(The task): In the entries below, every line with the string "empresas" is to be reported.

Stored records
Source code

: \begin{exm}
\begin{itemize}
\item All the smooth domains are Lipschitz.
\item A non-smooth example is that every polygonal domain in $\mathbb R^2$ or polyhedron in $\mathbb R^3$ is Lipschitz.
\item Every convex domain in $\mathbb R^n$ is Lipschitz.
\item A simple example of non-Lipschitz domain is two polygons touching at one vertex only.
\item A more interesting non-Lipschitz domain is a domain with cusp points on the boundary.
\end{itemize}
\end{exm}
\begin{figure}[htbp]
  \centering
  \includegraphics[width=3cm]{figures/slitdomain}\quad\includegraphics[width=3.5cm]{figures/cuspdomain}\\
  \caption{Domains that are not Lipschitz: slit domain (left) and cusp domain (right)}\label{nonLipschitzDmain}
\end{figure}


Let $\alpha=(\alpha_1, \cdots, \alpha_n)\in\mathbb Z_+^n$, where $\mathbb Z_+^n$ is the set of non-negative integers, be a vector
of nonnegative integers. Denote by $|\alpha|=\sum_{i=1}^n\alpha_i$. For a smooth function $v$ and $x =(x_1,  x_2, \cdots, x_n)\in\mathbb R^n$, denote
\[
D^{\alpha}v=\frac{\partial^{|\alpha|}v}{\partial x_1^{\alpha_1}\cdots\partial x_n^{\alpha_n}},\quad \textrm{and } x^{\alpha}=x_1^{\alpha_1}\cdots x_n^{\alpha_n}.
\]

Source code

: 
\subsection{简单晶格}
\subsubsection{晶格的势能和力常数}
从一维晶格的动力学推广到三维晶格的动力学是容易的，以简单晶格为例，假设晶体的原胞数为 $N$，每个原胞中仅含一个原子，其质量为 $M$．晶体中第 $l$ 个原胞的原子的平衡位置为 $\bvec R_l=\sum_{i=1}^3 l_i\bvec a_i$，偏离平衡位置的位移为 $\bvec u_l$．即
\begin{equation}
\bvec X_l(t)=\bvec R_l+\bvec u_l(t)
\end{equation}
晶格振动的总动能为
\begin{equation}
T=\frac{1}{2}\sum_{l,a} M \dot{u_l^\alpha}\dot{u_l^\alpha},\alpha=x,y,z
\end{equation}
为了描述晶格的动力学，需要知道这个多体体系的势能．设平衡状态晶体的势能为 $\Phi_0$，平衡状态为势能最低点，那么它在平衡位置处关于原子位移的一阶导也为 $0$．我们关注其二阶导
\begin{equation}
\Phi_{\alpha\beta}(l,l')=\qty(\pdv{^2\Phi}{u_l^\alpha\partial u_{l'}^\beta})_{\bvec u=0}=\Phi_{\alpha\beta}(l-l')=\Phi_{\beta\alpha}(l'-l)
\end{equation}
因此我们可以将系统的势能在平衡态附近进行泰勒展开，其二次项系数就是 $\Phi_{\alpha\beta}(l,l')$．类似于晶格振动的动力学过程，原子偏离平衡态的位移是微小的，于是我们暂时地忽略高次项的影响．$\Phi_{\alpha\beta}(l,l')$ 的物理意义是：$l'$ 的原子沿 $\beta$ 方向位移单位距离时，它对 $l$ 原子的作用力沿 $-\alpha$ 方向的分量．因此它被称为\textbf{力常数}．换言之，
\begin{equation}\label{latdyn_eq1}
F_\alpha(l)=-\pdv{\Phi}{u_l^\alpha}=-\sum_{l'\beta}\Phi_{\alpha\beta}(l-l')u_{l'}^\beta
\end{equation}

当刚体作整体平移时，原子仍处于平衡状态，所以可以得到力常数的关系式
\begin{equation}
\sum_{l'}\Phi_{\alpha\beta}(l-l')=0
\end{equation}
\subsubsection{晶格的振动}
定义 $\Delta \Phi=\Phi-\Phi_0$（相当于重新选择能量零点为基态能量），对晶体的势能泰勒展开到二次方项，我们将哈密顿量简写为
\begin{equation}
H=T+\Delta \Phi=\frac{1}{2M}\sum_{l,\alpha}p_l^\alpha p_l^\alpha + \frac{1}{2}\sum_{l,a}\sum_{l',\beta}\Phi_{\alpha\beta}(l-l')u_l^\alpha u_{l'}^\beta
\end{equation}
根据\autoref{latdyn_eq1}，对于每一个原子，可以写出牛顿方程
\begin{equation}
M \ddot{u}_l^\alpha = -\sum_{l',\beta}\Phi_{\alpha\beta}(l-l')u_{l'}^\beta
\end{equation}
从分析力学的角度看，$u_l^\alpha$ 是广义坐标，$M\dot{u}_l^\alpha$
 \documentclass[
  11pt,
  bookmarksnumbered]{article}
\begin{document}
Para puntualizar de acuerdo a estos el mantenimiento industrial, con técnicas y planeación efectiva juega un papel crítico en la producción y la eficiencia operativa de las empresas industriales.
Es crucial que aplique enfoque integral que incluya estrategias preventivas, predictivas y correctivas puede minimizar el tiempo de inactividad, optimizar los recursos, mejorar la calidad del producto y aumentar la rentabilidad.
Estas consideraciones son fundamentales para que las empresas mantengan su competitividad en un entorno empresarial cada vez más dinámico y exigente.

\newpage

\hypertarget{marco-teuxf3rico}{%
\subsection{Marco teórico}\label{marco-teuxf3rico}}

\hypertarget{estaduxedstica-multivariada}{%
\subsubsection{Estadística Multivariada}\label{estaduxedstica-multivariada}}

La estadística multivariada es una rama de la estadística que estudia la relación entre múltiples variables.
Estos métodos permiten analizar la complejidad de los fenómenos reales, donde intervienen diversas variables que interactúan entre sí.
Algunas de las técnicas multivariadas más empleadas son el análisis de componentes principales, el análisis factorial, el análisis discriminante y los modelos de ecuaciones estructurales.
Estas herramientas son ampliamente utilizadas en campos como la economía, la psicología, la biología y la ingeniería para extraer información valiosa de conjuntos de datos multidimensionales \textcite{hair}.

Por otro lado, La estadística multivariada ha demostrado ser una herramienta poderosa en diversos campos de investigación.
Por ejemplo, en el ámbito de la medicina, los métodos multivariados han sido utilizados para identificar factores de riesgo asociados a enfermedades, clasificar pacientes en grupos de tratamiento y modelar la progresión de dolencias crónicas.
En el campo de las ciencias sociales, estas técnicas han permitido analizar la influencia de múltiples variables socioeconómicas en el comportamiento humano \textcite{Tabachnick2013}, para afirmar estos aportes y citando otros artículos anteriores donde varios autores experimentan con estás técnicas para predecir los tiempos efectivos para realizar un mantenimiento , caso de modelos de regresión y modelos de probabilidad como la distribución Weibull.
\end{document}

(Response):
Para puntualizar de acuerdo a estos el mantenimiento industrial, con técnicas y planeación efectiva juega un papel crítico en la producción y la eficiencia operativa de las empresas industriales.
Estas consideraciones son fundamentales para que las empresas mantengan su competitividad en un entorno empresarial cada vez más dinámico y exigente.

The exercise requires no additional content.